Wednesday, August 6, 2008

Telephone calls address only a narrow slice of communication demand

Very few people seem to appreciate the idea that telephone calls do not address all potential communication demand. This represents an example of the "moth phenomena" where the moth can't resist the flying around the brightest light even if they end up starving to death in the process. The average entrepreneur interested in a communication application can't help but attempt a play for a cut of the trillion or so telecom revenues floating around. This leaves the world stuck in horseless carriage mode, ends badly for a lot of entrepreneurs, and fails to improve the available communication options.

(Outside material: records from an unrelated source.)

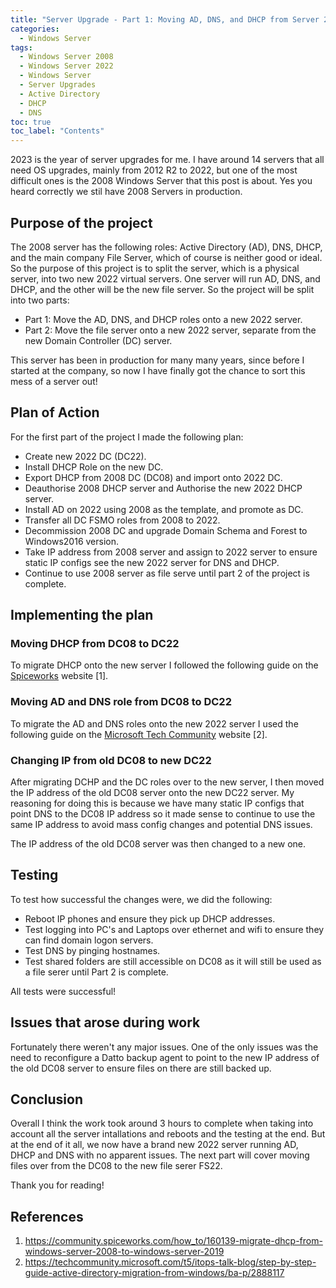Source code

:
```yaml
---
title: "Server Upgrade - Part 1: Moving AD, DNS, and DHCP from Server 2008 to Server 2022"
categories: 
  - Windows Server
tags:
  - Windows Server 2008
  - Windows Server 2022
  - Windows Server
  - Server Upgrades
  - Active Directory
  - DHCP
  - DNS
toc: true
toc_label: "Contents"
---
```


2023 is the year of server upgrades for me. I have around 14 servers that all need OS upgrades, mainly from 2012 R2 to 2022, but one of the most difficult ones is the 2008 Windows Server that this post is about. Yes you heard correctly we stil have 2008 Servers in production.

## Purpose of the project

The 2008 server has the following roles: Active Directory (AD), DNS, DHCP, and the main company File Server, which of course is neither good or ideal. So the purpose of this project is to split the server, which is a physical server, into two new 2022 virtual servers. One server will run AD, DNS, and DHCP, and the other will be the new file server. So the project will be split into two parts:

* Part 1: Move the AD, DNS, and DHCP roles onto a new 2022 server.
* Part 2: Move the file server onto a new 2022 server, separate from the new Domain Controller (DC) server.

This server has been in production for many many years, since before I started at the company, so now I have finally got the chance to sort this mess of a server out!

## Plan of Action

For the first part of the project I made the following plan:

* Create new 2022 DC (DC22).
* Install DHCP Role on the new DC.
* Export DHCP from 2008 DC (DC08) and import onto 2022 DC.
* Deauthorise 2008 DHCP server and Authorise the new 2022 DHCP server.
* Install AD on 2022 using 2008 as the template, and promote as DC.
* Transfer all DC FSMO roles from 2008 to 2022.
* Decommission 2008 DC and upgrade Domain Schema and Forest to Windows2016 version.
* Take IP address from 2008 server and assign to 2022 server to ensure static IP configs see the new 2022 server for DNS and DHCP.
* Continue to use 2008 server as file serve until part 2 of the project is complete.

## Implementing the plan

### Moving DHCP from DC08 to DC22

To migrate DHCP onto the new server I followed the following guide on the [Spiceworks](https://community.spiceworks.com/how_to/160139-migrate-dhcp-from-windows-server-2008-to-windows-server-2019) website [1].

### Moving AD and DNS role from DC08 to DC22

To migrate the AD and DNS roles onto the new 2022 server I used the following guide on the [Microsoft Tech Community](https://techcommunity.microsoft.com/t5/itops-talk-blog/step-by-step-guide-active-directory-migration-from-windows/ba-p/2888117) website [2].

### Changing IP from old DC08 to new DC22

After migrating DCHP and the DC roles over to the new server, I then moved the IP address of the old DC08 server onto the new DC22 server. My reasoning for doing this is because we have many static IP configs that point DNS to the DC08 IP address so it made sense to continue to use the same IP address to avoid mass config changes and potential DNS issues. 

The IP address of the old DC08 server was then changed to a new one.

## Testing

To test how successful the changes were, we did the following:

* Reboot IP phones and ensure they pick up DHCP addresses.
* Test logging into PC's and Laptops over ethernet and wifi to ensure they can find domain logon servers.
* Test DNS by pinging hostnames.
* Test shared folders are still accessible on DC08 as it will still be used as a file serer until Part 2 is complete.

All tests were successful!

## Issues that arose during work

Fortunately there weren't any major issues. One of the only issues was the need to reconfigure a Datto backup agent to point to the new IP address of the old DC08 server to ensure files on there are still backed up.

## Conclusion

Overall I think the work took around 3 hours to complete when taking into account all the server intallations and reboots and the testing at the end. But at the end of it all, we now have a brand new 2022 server running AD, DHCP and DNS with no apparent issues. The next part will cover moving files over from the DC08 to the new file serer FS22.

Thank you for reading!

## References

1. https://community.spiceworks.com/how_to/160139-migrate-dhcp-from-windows-server-2008-to-windows-server-2019
2. https://techcommunity.microsoft.com/t5/itops-talk-blog/step-by-step-guide-active-directory-migration-from-windows/ba-p/2888117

Framing the challenge as one of creating the Communication ISP equivalent to the existing Information ISP's represents an attempt to break the telecom myopia. SIP provides for VoIP the same utility as TCP provides for the file transfers associated with the world wide web. The number of elements that make all the functionality associated with the www have expanded rapidly over the years. A similar development process needs to take place regarding the real-time sessions enabled by SIP. The success of VoIP requires a specialist ISP focused on enabling communication functionality.

The limitations of traditional telephone service in terms of audio quality, user interface, and cost shape the types of useful applications. VoIP solutions offering enhanced audio quality, a different user interface, and global flat rate termination will lead to different applications. These new applications can get driven by the virtuous circle of content attracting audience and audience attracting content. These points all admittedly fall into the category of theory and the task of proving the theory still has a ways to go before anyone claims victory.